The EIN, which is operated by the Kingdom’s State Communications Agency (SCA), is one of the main broadcasters in the country.

The network, which operates in five Arabic languages, has been under the control of the Saudi royal family since 2015.

In an official statement, the SCA said that the three suspects “attempted to incite the Egyptian public to oppose the kingdom’s policy on Egypt, which includes the Muslim Brotherhood, as well as its military coup.”

The agency said the arrested individuals “will be prosecuted to the fullest extent of the law, and will be subject to harsh penalties, including a sentence of death.”

Saudi Arabia’s Ministry of Information and Communications also said the arrests were part of a broad crackdown on the media in the kingdom.

It said the three arrested individuals were “part of a wider network” that includes “several other media outlets.”

The kingdom’s public prosecutor’s office did not immediately respond to a request for comment.

Saudi Foreign Ministry spokesman Osama al-Nakheer said that Saudi Arabia “supports and supports democratic, secular, and human rights movements and opposes terrorism.”

He added that “all forms of violence, including the violent, illegal, and barbaric actions of the Brotherhood and other terrorist groups, have no place in the Kingdom.”

Egyptian officials said Sunday that Egypt has begun a formal investigation into the incident, but said it is still unclear whether the network was the work of the government or of individuals within the ruling elite.

Egypt’s military-backed government, which took power in a 2013 coup, has denied the allegations, calling the network “propagandist.”

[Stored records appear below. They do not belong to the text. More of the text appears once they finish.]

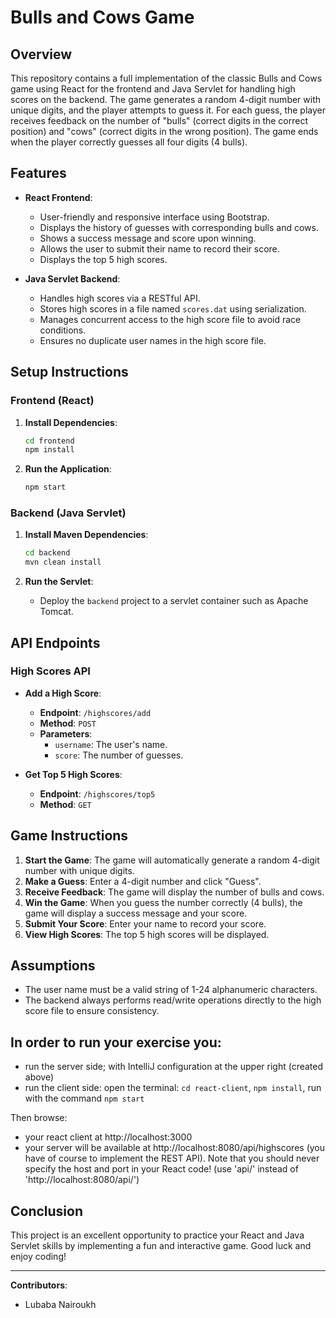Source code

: 

# Bulls and Cows Game

## Overview

This repository contains a full implementation of the classic Bulls and Cows game using React for the frontend and Java Servlet for handling high scores on the backend. The game generates a random 4-digit number with unique digits, and the player attempts to guess it. For each guess, the player receives feedback on the number of "bulls" (correct digits in the correct position) and "cows" (correct digits in the wrong position). The game ends when the player correctly guesses all four digits (4 bulls).

## Features

- **React Frontend**:
  - User-friendly and responsive interface using Bootstrap.
  - Displays the history of guesses with corresponding bulls and cows.
  - Shows a success message and score upon winning.
  - Allows the user to submit their name to record their score.
  - Displays the top 5 high scores.

- **Java Servlet Backend**:
  - Handles high scores via a RESTful API.
  - Stores high scores in a file named `scores.dat` using serialization.
  - Manages concurrent access to the high score file to avoid race conditions.
  - Ensures no duplicate user names in the high score file.


## Setup Instructions

### Frontend (React)

1. **Install Dependencies**:
   ```bash
   cd frontend
   npm install
   ```

2. **Run the Application**:
   ```bash
   npm start
   ```

### Backend (Java Servlet)

1. **Install Maven Dependencies**:
   ```bash
   cd backend
   mvn clean install
   ```

2. **Run the Servlet**:
   - Deploy the `backend` project to a servlet container such as Apache Tomcat.

## API Endpoints

### High Scores API

- **Add a High Score**:
  - **Endpoint**: `/highscores/add`
  - **Method**: `POST`
  - **Parameters**: 
    - `username`: The user's name.
    - `score`: The number of guesses.

- **Get Top 5 High Scores**:
  - **Endpoint**: `/highscores/top5`
  - **Method**: `GET`

## Game Instructions

1. **Start the Game**: The game will automatically generate a random 4-digit number with unique digits.
2. **Make a Guess**: Enter a 4-digit number and click "Guess".
3. **Receive Feedback**: The game will display the number of bulls and cows.
4. **Win the Game**: When you guess the number correctly (4 bulls), the game will display a success message and your score.
5. **Submit Your Score**: Enter your name to record your score.
6. **View High Scores**: The top 5 high scores will be displayed.

## Assumptions

- The user name must be a valid string of 1-24 alphanumeric characters.
- The backend always performs read/write operations directly to the high score file to ensure consistency.

## In order to run your exercise you:
* run the server side; with IntelliJ configuration at the upper right (created above)
* run the client side: open the terminal: `cd react-client`, `npm install`,  run with the command `npm start`

Then browse:
* your react client at http://localhost:3000
* your server will be available at http://localhost:8080/api/highscores (you have of course to implement the REST API).
  Note that you should never specify the host and port in your React code! (use 'api/' instead of 'http://localhost:8080/api/')



## Conclusion

This project is an excellent opportunity to practice your React and Java Servlet skills by implementing a fun and interactive game. Good luck and enjoy coding!

---

**Contributors**:
- Lubaba Nairoukh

The crackdown on media in Egypt has intensified in recent years, with government media outlets being subject to constant crackdowns.

The government has recently cracked down on opposition media, banning some outlets, and shut down others.

Egypt is home to the Muslim Brothers, a network of Islamist groups that have long held close ties to the Saudi monarchy.

In 2017, a group of Egyptian activists and academics accused the government of supporting the MuslimBrothers by backing them during a 2011 uprising.